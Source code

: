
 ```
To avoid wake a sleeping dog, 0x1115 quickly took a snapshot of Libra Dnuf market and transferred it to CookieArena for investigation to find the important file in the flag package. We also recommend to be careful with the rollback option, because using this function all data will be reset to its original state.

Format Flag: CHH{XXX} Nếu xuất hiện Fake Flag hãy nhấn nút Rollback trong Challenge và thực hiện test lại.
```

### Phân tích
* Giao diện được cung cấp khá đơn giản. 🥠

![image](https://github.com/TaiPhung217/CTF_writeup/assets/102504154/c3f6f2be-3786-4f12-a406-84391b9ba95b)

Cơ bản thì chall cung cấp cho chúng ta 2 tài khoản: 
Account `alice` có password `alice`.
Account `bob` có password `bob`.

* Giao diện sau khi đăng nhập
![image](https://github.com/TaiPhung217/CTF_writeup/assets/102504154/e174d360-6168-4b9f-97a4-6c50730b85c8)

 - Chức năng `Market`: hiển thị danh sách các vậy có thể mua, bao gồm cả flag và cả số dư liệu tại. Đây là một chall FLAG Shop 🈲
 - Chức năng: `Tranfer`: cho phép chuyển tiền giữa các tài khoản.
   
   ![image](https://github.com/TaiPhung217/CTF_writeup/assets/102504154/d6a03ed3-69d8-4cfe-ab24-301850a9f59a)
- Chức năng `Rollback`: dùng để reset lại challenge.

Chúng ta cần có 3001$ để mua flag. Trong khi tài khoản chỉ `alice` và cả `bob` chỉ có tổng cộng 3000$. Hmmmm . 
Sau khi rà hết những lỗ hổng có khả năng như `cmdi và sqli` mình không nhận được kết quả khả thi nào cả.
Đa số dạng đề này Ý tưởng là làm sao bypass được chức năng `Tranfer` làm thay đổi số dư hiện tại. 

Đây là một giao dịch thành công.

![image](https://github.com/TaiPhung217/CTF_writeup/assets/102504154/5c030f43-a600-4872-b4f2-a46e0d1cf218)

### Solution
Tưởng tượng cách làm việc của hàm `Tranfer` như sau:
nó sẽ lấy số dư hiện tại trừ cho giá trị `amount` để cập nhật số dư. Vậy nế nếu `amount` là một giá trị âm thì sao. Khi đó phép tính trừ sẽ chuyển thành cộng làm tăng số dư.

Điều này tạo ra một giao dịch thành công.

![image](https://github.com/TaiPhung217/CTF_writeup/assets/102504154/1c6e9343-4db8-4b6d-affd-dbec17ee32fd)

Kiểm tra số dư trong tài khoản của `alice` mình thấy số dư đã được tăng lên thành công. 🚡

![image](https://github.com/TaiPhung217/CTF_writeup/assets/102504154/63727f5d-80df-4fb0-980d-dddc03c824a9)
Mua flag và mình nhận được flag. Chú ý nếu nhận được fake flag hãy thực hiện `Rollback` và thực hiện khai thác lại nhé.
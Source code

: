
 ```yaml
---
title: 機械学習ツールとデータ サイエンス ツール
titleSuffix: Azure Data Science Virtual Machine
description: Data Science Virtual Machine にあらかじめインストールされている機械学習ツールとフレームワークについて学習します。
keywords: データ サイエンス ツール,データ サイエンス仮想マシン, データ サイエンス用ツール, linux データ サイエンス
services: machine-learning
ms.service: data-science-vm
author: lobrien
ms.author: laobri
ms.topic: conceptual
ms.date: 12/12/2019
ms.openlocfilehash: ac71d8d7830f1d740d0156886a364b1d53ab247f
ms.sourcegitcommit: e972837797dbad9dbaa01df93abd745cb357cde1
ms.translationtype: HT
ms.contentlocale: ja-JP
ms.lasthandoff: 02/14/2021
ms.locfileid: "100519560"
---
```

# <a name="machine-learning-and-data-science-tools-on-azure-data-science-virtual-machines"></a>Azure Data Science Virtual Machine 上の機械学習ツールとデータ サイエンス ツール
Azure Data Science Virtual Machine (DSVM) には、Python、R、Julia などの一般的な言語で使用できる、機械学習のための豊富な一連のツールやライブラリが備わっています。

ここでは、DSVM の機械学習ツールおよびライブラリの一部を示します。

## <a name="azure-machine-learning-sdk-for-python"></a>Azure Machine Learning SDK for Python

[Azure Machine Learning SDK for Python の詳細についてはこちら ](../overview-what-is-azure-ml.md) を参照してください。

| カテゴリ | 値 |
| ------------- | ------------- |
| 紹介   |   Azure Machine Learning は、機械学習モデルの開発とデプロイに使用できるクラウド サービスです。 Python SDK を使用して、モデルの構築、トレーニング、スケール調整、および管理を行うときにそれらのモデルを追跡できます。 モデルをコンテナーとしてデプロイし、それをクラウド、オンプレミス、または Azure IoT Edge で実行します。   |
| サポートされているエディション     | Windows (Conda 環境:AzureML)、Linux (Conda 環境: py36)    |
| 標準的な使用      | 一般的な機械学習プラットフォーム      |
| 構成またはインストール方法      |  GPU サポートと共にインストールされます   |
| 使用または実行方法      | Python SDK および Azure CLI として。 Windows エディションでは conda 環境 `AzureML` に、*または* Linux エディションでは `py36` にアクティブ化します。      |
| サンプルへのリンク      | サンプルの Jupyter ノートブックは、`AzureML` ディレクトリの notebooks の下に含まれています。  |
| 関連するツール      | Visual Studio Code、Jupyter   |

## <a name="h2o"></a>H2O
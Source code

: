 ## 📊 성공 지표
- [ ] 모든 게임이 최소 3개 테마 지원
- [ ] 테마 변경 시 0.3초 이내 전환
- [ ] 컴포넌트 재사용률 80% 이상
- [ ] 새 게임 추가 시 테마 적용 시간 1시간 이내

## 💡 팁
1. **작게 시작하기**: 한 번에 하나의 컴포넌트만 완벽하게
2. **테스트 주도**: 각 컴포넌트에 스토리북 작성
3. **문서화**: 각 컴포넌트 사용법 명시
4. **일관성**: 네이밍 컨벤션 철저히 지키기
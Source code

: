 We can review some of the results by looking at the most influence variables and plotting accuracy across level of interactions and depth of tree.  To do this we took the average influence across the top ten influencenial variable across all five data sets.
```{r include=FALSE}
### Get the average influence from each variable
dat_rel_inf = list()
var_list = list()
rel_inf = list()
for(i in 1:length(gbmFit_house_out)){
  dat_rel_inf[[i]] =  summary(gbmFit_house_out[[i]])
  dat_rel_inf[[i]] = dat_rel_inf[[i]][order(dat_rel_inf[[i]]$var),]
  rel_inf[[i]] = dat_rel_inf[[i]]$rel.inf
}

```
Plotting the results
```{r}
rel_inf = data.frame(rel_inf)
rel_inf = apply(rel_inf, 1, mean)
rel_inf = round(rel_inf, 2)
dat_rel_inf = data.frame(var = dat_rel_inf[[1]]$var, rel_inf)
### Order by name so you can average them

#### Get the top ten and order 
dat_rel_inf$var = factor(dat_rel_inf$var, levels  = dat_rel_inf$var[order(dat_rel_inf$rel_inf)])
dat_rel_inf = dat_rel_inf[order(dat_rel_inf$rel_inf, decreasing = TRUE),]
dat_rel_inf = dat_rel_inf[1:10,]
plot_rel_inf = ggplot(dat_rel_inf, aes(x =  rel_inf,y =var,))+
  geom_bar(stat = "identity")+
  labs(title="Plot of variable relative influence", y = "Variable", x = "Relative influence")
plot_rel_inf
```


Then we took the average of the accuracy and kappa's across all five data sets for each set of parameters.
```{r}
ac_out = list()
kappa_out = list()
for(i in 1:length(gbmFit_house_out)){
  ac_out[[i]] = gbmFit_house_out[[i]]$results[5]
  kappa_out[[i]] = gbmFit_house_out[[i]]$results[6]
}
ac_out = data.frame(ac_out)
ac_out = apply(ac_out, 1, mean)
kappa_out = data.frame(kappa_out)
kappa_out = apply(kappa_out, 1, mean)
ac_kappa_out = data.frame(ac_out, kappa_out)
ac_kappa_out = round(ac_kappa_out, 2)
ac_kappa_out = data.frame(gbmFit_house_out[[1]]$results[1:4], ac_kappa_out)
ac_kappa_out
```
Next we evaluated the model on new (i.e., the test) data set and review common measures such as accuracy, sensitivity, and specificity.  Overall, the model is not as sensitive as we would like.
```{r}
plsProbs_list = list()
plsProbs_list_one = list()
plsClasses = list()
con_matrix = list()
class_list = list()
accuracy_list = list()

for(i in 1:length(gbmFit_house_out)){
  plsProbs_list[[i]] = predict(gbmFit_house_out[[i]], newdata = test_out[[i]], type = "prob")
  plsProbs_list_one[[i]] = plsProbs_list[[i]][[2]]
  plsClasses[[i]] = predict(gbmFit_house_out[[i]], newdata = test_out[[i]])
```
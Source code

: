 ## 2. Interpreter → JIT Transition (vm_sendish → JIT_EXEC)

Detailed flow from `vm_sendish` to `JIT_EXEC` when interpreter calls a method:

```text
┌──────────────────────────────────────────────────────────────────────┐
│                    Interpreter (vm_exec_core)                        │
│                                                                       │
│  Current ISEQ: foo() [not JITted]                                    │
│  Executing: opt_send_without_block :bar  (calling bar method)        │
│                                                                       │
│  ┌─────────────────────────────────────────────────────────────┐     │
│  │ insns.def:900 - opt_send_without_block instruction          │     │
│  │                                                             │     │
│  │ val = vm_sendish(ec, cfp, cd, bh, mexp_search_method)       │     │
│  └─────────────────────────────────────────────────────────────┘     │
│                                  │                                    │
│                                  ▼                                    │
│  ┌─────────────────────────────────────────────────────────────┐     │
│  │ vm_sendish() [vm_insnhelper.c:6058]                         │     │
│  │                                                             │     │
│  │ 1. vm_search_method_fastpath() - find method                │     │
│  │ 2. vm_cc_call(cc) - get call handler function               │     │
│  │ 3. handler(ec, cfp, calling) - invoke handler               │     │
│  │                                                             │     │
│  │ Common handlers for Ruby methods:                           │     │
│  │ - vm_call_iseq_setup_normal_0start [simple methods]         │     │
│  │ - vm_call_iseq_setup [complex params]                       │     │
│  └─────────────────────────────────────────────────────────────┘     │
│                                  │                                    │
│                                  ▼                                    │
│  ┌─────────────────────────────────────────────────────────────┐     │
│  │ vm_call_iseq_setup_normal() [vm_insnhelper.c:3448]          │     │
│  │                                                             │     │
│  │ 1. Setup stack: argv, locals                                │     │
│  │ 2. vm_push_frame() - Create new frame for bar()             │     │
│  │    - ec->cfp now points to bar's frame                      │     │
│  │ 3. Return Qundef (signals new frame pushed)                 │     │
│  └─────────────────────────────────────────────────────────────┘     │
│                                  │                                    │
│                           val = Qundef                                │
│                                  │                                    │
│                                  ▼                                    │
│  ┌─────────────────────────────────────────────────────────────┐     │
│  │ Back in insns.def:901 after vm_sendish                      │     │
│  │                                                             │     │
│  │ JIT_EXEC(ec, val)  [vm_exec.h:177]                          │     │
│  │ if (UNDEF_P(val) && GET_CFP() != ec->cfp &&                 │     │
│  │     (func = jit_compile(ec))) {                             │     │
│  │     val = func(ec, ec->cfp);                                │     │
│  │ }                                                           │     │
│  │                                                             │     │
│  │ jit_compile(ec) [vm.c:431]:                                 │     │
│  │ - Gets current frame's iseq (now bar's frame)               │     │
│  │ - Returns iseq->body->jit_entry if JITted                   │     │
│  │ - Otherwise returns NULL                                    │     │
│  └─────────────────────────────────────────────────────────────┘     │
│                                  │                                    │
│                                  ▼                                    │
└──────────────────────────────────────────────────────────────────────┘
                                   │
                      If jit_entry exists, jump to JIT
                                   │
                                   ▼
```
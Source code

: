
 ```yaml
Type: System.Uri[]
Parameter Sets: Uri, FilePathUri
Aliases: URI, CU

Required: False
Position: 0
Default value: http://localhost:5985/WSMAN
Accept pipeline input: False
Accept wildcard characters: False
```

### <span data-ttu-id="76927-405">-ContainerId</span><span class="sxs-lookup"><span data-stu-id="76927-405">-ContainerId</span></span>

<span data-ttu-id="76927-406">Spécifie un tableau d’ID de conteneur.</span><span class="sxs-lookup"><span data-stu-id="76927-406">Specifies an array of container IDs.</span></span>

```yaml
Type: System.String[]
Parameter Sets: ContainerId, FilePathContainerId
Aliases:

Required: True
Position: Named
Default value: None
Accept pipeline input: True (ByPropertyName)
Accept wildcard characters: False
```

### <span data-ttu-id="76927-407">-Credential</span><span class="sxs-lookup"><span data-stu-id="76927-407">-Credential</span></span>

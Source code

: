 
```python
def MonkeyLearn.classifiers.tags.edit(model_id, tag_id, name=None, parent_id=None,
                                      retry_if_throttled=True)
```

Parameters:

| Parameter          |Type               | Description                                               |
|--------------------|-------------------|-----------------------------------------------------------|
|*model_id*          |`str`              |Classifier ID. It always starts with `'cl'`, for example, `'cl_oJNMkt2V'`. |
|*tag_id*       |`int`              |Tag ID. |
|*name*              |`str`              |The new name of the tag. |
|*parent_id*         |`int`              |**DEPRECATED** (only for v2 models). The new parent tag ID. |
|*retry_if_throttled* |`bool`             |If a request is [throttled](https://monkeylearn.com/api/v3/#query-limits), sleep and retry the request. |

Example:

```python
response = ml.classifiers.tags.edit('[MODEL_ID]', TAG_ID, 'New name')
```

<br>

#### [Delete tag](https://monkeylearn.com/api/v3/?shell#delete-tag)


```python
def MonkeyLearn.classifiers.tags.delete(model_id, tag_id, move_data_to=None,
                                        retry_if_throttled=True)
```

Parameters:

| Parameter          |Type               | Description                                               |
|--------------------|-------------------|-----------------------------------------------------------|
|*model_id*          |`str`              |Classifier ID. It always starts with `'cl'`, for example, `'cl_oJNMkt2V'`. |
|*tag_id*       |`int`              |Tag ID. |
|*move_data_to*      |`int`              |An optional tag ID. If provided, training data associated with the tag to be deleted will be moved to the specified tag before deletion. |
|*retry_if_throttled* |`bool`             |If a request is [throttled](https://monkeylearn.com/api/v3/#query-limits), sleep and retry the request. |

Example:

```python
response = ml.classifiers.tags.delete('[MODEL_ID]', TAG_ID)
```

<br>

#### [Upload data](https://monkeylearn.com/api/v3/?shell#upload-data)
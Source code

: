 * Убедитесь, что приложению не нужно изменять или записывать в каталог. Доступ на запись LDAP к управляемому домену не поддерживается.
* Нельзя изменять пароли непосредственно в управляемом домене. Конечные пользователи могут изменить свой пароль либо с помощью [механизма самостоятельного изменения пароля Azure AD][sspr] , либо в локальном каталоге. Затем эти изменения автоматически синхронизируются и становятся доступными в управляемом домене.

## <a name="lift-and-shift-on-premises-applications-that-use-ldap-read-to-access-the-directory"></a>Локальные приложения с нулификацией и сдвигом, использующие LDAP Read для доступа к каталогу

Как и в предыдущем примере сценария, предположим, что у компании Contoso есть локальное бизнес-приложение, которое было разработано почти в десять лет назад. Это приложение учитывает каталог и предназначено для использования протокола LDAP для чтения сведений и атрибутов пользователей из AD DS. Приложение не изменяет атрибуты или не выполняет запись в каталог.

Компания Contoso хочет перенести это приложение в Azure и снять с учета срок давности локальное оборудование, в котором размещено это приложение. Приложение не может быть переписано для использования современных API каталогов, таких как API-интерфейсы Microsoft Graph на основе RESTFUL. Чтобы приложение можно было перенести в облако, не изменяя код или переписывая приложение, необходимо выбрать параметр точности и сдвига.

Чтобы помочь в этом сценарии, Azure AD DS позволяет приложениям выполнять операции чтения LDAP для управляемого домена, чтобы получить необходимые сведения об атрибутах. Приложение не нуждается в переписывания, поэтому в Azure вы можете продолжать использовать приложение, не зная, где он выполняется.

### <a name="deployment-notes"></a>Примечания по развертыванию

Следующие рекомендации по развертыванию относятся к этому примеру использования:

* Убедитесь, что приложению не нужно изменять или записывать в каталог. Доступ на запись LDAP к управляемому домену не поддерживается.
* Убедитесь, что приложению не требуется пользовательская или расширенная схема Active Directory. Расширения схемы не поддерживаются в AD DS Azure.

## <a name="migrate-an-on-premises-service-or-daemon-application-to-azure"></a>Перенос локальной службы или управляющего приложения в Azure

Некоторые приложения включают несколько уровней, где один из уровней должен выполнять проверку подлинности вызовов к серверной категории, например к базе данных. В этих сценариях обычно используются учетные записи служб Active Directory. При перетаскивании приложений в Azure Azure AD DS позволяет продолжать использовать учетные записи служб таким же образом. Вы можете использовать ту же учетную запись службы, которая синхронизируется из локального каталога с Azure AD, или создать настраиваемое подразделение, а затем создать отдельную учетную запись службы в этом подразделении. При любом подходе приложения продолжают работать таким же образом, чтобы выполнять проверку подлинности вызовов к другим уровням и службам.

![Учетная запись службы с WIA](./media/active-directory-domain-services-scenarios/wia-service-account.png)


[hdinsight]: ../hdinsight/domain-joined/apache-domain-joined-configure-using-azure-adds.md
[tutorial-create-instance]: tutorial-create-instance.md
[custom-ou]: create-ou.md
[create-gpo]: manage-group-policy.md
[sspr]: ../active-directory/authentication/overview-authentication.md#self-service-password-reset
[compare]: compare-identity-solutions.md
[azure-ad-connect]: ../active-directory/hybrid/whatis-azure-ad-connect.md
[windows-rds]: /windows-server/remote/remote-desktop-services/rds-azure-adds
· · · · ·
• _What to work on_
Only the lines from the beginning of the material to the line containing "Tưởng tượng cách" should be echoed, verbatim and in full.

• _Task solution_
Source code

:
 ```
To avoid wake a sleeping dog, 0x1115 quickly took a snapshot of Libra Dnuf market and transferred it to CookieArena for investigation to find the important file in the flag package. We also recommend to be careful with the rollback option, because using this function all data will be reset to its original state.

Format Flag: CHH{XXX} Nếu xuất hiện Fake Flag hãy nhấn nút Rollback trong Challenge và thực hiện test lại.
```

### Phân tích
* Giao diện được cung cấp khá đơn giản. 🥠

![image](https://github.com/TaiPhung217/CTF_writeup/assets/102504154/c3f6f2be-3786-4f12-a406-84391b9ba95b)

Cơ bản thì chall cung cấp cho chúng ta 2 tài khoản: 
Account `alice` có password `alice`.
Account `bob` có password `bob`.

* Giao diện sau khi đăng nhập
![image](https://github.com/TaiPhung217/CTF_writeup/assets/102504154/e174d360-6168-4b9f-97a4-6c50730b85c8)

 - Chức năng `Market`: hiển thị danh sách các vậy có thể mua, bao gồm cả flag và cả số dư liệu tại. Đây là một chall FLAG Shop 🈲
 - Chức năng: `Tranfer`: cho phép chuyển tiền giữa các tài khoản.
   
   ![image](https://github.com/TaiPhung217/CTF_writeup/assets/102504154/d6a03ed3-69d8-4cfe-ab24-301850a9f59a)
- Chức năng `Rollback`: dùng để reset lại challenge.

Chúng ta cần có 3001$ để mua flag. Trong khi tài khoản chỉ `alice` và cả `bob` chỉ có tổng cộng 3000$. Hmmmm . 
Sau khi rà hết những lỗ hổng có khả năng như `cmdi và sqli` mình không nhận được kết quả khả thi nào cả.
Đa số dạng đề này Ý tưởng là làm sao bypass được chức năng `Tranfer` làm thay đổi số dư hiện tại. 

Đây là một giao dịch thành công.

![image](https://github.com/TaiPhung217/CTF_writeup/assets/102504154/5c030f43-a600-4872-b4f2-a46e0d1cf218)

### Solution
Tưởng tượng cách làm việc của hàm `Tranfer` như sau:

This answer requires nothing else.